Some highlights from Greenberg’s article on this topic and those four scenarios goes as follows:
Scenario 1 – Narcissistic Parental Values
“Love is conditional: When you come in first in the race, win the science fair or star in the school show, you are showered with praise and attention. When you do not, you are a disappointment. Everyone in the family is supposed to be special and prove it over and over again. No matter how much you achieve, the pressure is never off. As one woman said: “When I came home with a report card with all A’s, my father asked me if anyone got an A+.”
“Children in these families do not feel stably loved. It is hard for them to enjoy anything for its own sake if it does not confer status. Instead of being supported by their parents to explore what they like and want to do more of, they only receive support for high achievement. Their parents are not interested in their children’s “real selves,” they are mainly interested in how their children can make the family look good. They want to be able to brag to their neighbors: “Look at what my kid did!”
Scenario 2 – The Devaluing Narcissistic Parent
“If there are two or more children, the parent will praise one and devalue the others. The “good one” can quickly become the “bad one” and suddenly a different sibling is elevated. Nobody in the family feels secure and everyone spends their time trying to pacify the explosive Narcissistic parent.”
Scenario 3 – The Golden Child
“Everyone wants to be seen realistically and loved unconditionally. If children believe that their parents only value them because they are special, this can contribute to an underlying insecurity. No one wins all the time.

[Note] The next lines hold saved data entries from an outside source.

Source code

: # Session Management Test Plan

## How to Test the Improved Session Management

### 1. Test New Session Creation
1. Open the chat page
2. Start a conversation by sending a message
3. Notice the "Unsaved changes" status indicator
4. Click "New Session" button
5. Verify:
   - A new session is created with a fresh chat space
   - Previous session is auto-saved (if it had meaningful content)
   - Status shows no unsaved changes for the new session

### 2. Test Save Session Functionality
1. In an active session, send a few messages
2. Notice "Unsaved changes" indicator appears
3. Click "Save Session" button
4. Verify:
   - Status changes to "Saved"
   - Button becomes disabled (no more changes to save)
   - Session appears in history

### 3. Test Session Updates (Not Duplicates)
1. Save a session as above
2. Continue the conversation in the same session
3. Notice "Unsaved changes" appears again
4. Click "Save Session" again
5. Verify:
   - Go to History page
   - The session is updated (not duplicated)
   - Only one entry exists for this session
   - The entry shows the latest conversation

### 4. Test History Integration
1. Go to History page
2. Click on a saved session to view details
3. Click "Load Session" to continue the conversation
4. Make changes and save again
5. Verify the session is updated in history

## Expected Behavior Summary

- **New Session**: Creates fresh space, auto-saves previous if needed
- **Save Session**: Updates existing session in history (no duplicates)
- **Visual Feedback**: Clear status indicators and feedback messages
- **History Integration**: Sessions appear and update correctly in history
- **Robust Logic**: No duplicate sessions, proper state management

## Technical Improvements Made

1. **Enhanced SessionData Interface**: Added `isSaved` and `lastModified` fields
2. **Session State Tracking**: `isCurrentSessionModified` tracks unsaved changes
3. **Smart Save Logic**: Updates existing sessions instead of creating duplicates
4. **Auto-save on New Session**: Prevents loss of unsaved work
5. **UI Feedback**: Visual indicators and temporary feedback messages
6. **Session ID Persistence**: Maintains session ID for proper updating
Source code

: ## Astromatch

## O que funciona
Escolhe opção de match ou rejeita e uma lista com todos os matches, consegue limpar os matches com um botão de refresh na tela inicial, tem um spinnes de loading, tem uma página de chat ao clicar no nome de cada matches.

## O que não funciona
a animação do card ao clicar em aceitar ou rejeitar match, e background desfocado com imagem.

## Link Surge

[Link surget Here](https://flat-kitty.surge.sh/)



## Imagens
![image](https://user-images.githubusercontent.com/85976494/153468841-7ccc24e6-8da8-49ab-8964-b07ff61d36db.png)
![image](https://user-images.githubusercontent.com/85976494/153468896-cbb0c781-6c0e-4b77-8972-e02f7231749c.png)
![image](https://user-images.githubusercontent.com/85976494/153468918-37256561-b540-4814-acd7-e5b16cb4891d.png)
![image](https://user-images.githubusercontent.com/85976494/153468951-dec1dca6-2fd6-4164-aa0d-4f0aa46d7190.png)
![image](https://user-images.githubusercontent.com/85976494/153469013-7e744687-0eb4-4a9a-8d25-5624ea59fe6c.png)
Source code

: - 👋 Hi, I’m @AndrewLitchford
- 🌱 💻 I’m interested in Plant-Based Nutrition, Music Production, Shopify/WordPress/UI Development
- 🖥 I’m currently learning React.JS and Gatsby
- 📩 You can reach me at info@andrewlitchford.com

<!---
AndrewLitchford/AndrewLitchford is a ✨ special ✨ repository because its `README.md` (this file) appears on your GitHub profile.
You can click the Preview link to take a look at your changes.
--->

No one is better than everyone else in every way.”
“Children who are idealized by a parent can begin to believe that they are only lovable when they are perfect and worthy of idealization.”
Scenario 4 – The Exhibitionist’s Admirer
“Some children grow up in a Narcissistic household where there is an Exhibitionist Narcissist parent who rewards them with praise and attention as long as they admire and stay subservient to the parent. These children are taught Narcissistic values but are discouraged from exhibiting themselves for admiration. Instead, their role in the family is to uncritically worship the greatness of their Narcissistic parent without ever trying to equal or surpass that parent’s achievements.”
“This is an excellent way to create Covert or Closet Narcissists. The children learn that they will be given Narcissistic supplies—attention and praise—for not openly competing with the Narcissistic parent and that these supplies will be withheld, and they will be devalued if they openly try to get acknowledged as special. All their value in the family comes from acting as a support to the ego of the Exhibitionist parent.”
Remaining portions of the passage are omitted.